- _The data_:
[Start of section]

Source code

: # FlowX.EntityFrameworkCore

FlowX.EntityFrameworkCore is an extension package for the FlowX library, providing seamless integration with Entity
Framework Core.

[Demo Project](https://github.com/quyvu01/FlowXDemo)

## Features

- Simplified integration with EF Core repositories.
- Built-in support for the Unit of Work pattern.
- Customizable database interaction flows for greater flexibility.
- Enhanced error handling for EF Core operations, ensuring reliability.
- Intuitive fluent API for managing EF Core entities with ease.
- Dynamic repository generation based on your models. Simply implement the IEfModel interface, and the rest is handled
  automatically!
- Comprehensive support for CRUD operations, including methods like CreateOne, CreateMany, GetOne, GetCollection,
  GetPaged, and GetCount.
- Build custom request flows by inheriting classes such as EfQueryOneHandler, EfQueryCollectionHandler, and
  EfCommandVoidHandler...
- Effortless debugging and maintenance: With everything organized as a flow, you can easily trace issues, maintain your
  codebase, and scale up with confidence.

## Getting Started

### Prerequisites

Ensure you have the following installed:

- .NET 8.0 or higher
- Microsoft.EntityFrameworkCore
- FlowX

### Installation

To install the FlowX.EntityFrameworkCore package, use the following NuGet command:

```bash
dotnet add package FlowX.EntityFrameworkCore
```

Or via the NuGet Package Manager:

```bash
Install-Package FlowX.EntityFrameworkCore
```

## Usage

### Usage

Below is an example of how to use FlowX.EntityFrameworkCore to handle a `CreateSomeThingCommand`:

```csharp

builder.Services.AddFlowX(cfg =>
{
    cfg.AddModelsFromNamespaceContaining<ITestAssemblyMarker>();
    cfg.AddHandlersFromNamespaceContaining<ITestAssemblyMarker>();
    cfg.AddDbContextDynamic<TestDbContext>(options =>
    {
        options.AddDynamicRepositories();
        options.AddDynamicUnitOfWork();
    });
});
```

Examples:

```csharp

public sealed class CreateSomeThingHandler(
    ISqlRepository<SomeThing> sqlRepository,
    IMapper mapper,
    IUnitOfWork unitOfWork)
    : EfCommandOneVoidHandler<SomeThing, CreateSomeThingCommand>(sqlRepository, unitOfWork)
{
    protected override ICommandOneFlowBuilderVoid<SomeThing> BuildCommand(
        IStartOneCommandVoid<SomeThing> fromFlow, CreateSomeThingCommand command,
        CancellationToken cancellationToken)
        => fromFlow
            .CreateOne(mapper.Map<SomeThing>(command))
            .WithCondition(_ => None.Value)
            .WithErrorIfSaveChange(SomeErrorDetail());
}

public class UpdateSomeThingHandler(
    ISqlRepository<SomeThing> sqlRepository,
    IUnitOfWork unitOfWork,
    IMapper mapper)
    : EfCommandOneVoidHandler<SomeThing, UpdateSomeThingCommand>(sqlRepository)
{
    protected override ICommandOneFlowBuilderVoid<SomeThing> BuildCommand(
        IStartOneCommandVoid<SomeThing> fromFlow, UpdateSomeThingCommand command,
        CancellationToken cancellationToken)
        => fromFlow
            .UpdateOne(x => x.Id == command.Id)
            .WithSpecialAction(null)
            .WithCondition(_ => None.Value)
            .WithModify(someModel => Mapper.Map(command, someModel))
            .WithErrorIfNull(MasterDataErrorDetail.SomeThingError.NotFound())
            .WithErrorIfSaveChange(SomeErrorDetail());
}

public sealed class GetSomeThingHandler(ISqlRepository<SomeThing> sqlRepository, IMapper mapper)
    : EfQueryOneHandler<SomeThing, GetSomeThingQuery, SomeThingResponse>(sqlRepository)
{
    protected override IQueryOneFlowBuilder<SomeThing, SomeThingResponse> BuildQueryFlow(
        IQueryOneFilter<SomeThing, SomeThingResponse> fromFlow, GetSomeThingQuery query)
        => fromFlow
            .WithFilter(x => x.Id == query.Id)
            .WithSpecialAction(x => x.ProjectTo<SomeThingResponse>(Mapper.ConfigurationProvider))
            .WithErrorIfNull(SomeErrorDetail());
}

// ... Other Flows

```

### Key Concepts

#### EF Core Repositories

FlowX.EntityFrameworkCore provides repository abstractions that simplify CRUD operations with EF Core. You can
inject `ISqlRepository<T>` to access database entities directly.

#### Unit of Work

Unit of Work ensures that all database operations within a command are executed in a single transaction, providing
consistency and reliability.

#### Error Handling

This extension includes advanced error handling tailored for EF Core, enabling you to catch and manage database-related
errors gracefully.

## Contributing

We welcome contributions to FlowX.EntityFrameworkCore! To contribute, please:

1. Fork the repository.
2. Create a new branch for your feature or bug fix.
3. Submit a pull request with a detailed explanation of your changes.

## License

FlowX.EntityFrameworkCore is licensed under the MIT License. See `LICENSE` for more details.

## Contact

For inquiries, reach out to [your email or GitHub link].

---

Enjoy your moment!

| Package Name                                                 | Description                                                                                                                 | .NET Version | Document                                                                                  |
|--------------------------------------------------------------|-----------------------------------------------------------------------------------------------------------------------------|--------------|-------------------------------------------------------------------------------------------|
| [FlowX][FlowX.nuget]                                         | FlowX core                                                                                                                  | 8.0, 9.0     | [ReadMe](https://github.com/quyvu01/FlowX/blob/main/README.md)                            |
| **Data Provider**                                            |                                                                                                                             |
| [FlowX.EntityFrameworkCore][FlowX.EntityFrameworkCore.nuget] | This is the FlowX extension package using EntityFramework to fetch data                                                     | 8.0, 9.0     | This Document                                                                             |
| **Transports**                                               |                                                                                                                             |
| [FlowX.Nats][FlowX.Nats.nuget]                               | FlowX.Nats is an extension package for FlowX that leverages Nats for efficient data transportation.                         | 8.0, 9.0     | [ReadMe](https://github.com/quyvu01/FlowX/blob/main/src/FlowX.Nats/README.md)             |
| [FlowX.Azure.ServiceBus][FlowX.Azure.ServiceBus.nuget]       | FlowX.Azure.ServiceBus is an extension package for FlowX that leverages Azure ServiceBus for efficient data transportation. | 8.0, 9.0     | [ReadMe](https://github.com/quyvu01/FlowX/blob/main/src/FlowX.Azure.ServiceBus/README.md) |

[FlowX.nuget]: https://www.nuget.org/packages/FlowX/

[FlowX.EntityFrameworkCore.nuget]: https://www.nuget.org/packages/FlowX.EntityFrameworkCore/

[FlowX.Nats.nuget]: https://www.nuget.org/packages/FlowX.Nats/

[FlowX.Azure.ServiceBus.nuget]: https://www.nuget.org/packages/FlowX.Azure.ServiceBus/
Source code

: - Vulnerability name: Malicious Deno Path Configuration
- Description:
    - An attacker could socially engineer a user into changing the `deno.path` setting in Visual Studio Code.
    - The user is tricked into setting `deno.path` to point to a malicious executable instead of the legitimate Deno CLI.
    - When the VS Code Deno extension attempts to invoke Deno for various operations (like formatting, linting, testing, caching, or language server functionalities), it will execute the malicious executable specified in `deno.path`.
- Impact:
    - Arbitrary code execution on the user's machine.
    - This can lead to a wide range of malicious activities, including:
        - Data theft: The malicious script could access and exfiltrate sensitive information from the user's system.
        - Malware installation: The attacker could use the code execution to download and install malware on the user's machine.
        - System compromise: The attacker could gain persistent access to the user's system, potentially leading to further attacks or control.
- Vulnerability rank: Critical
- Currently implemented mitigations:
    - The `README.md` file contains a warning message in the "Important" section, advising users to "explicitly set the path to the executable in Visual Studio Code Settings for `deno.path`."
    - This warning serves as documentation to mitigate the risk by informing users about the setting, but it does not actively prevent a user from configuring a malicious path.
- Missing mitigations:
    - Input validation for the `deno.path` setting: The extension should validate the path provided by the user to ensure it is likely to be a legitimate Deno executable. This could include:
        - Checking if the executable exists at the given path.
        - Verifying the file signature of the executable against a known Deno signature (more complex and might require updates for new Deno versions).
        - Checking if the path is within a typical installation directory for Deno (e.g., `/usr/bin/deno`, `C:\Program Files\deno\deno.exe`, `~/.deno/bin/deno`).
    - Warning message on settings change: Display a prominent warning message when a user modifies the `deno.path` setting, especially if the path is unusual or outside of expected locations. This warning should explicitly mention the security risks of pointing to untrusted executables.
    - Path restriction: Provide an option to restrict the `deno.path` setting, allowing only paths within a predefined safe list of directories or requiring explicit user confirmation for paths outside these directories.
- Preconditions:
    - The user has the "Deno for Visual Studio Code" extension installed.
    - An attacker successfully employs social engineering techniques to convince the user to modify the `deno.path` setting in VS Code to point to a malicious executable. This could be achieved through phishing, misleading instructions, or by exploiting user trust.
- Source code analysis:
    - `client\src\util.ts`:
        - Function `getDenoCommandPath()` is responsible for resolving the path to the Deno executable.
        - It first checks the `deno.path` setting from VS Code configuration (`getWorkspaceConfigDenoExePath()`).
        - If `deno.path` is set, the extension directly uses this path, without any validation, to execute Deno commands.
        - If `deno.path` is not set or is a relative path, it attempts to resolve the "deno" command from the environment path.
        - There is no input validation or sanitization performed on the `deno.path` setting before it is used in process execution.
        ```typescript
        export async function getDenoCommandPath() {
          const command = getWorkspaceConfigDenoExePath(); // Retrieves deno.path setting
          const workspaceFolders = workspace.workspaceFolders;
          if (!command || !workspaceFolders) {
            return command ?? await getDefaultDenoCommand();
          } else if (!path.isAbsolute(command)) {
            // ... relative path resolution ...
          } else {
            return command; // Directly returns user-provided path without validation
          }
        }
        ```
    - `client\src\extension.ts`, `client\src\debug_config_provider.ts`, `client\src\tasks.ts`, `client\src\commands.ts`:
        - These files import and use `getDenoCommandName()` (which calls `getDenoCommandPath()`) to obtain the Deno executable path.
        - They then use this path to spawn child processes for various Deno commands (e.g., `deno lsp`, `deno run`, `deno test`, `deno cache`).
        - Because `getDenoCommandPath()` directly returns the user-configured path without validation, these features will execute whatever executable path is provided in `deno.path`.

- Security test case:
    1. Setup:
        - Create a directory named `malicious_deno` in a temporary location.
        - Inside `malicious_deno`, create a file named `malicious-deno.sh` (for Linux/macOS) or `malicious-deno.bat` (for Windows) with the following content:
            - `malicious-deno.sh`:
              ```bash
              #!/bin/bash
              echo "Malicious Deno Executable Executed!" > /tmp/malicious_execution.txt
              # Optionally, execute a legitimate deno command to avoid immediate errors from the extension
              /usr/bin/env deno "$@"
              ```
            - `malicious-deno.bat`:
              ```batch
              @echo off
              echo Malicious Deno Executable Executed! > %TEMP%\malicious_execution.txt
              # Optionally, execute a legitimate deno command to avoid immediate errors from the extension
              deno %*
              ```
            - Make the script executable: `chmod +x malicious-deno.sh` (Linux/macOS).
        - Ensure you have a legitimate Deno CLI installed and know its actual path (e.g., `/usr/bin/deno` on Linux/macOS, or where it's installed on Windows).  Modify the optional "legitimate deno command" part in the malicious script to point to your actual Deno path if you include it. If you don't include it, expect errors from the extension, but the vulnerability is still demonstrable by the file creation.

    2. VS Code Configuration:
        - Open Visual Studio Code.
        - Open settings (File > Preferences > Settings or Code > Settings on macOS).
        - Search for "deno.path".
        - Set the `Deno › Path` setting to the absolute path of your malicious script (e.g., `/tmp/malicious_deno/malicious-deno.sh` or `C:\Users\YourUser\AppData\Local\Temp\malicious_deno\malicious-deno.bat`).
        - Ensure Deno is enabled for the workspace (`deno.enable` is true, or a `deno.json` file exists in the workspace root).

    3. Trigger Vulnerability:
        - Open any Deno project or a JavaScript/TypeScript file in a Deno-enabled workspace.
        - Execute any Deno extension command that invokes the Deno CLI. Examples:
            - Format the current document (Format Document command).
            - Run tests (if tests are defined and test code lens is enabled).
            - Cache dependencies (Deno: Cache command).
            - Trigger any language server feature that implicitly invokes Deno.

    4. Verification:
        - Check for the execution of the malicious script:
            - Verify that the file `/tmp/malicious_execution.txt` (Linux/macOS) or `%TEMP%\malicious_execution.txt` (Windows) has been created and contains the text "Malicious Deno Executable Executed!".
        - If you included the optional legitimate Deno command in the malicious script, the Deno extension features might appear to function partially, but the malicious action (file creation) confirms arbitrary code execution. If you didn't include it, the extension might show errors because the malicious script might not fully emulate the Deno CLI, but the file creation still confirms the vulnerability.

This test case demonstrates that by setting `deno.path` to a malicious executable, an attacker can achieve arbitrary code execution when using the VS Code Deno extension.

[End of section]

- _Problem to solve_: Repeat the material above exactly, beginning with its first line and ending with the line that holds "- Intuitive fluent", and leave out everything else.

- _Response box_:
Source code

: # FlowX.EntityFrameworkCore

FlowX.EntityFrameworkCore is an extension package for the FlowX library, providing seamless integration with Entity
Framework Core.

[Demo Project](https://github.com/quyvu01/FlowXDemo)

## Features

- Simplified integration with EF Core repositories.
- Built-in support for the Unit of Work pattern.
- Customizable database interaction flows for greater flexibility.
- Enhanced error handling for EF Core operations, ensuring reliability.
- Intuitive fluent API for managing EF Core entities with ease.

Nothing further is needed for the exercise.